- **GIVEN DATA**
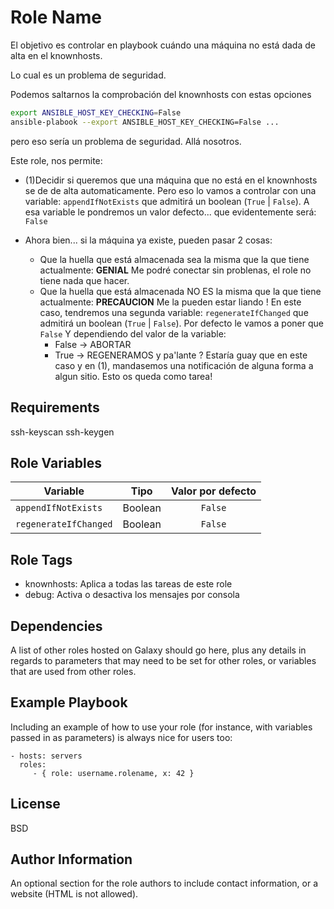# Role Name

El objetivo es controlar en playbook cuándo una máquina no está dada de alta en el knownhosts. 

Lo cual es un problema de seguridad.

Podemos saltarnos la comprobación del knownhosts con estas opciones

```bash
export ANSIBLE_HOST_KEY_CHECKING=False
ansible-plabook --export ANSIBLE_HOST_KEY_CHECKING=False ...
```

pero eso sería un problema de seguridad. Allá nosotros.

Este role, nos permite:

- (1)Decidir si queremos que una máquina que no está en el knownhosts se de de alta automaticamente.
  Pero eso lo vamos a controlar con una variable: `appendIfNotExists` que admitirá un boolean (`True` | `False`).
  A esa variable le pondremos un valor defecto... que evidentemente será: `False`
  
- Ahora bien... si la máquina ya existe, pueden pasar 2 cosas:
  - Que la huella que está almacenada sea la misma que la que tiene actualmente: **GENIAL**
    Me podré conectar sin problenas, el role no tiene nada que hacer.
  - Que la huella que está almacenada NO ES la misma que la que tiene actualmente: **PRECAUCION**
    Me la pueden estar liando !
    En este caso, tendremos una segunda variable: `regenerateIfChanged`  que admitirá un boolean (`True` | `False`).
    Por defecto le vamos a poner que `False`
    Y dependiendo del valor de la variable:
    - False -> ABORTAR
    - True  -> REGENERAMOS y pa'lante
      ? Estaría guay que en este caso y en (1), mandasemos una notificación de alguna forma a algun sitio.
      Esto os queda como tarea!

## Requirements

ssh-keyscan
ssh-keygen

## Role Variables

| Variable              | Tipo    | Valor por defecto |
| --------------------- | ------- | :---------------: |
| `appendIfNotExists`   | Boolean | `False`           |
| `regenerateIfChanged` | Boolean | `False`           |

## Role Tags

- knownhosts: Aplica a todas las tareas de este role
- debug:      Activa o desactiva los mensajes por consola


Dependencies
------------

A list of other roles hosted on Galaxy should go here, plus any details in regards to parameters that may need to be set for other roles, or variables that are used from other roles.

Example Playbook
----------------

Including an example of how to use your role (for instance, with variables passed in as parameters) is always nice for users too:

    - hosts: servers
      roles:
         - { role: username.rolename, x: 42 }

License
-------

BSD

Author Information
------------------

An optional section for the role authors to include contact information, or a website (HTML is not allowed).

- **WORK TASK**
Your reply should contain only an exact copy of the lines from the beginning of the material through the line with "## Role Variables", both ends included, with the pictures removed.

- **EXERCISE RESULT**
# Role Name

El objetivo es controlar en playbook cuándo una máquina no está dada de alta en el knownhosts. 

Lo cual es un problema de seguridad.

Podemos saltarnos la comprobación del knownhosts con estas opciones

```bash
export ANSIBLE_HOST_KEY_CHECKING=False
ansible-plabook --export ANSIBLE_HOST_KEY_CHECKING=False ...
```

pero eso sería un problema de seguridad. Allá nosotros.

Este role, nos permite:

- (1)Decidir si queremos que una máquina que no está en el knownhosts se de de alta automaticamente.
  Pero eso lo vamos a controlar con una variable: `appendIfNotExists` que admitirá un boolean (`True` | `False`).
  A esa variable le pondremos un valor defecto... que evidentemente será: `False`
  
- Ahora bien... si la máquina ya existe, pueden pasar 2 cosas:
  - Que la huella que está almacenada sea la misma que la que tiene actualmente: **GENIAL**
    Me podré conectar sin problenas, el role no tiene nada que hacer.
  - Que la huella que está almacenada NO ES la misma que la que tiene actualmente: **PRECAUCION**
    Me la pueden estar liando !
    En este caso, tendremos una segunda variable: `regenerateIfChanged`  que admitirá un boolean (`True` | `False`).
    Por defecto le vamos a poner que `False`
    Y dependiendo del valor de la variable:
    - False -> ABORTAR
    - True  -> REGENERAMOS y pa'lante
      ? Estaría guay que en este caso y en (1), mandasemos una notificación de alguna forma a algun sitio.
      Esto os queda como tarea!

## Requirements

ssh-keyscan
ssh-keygen

## Role Variables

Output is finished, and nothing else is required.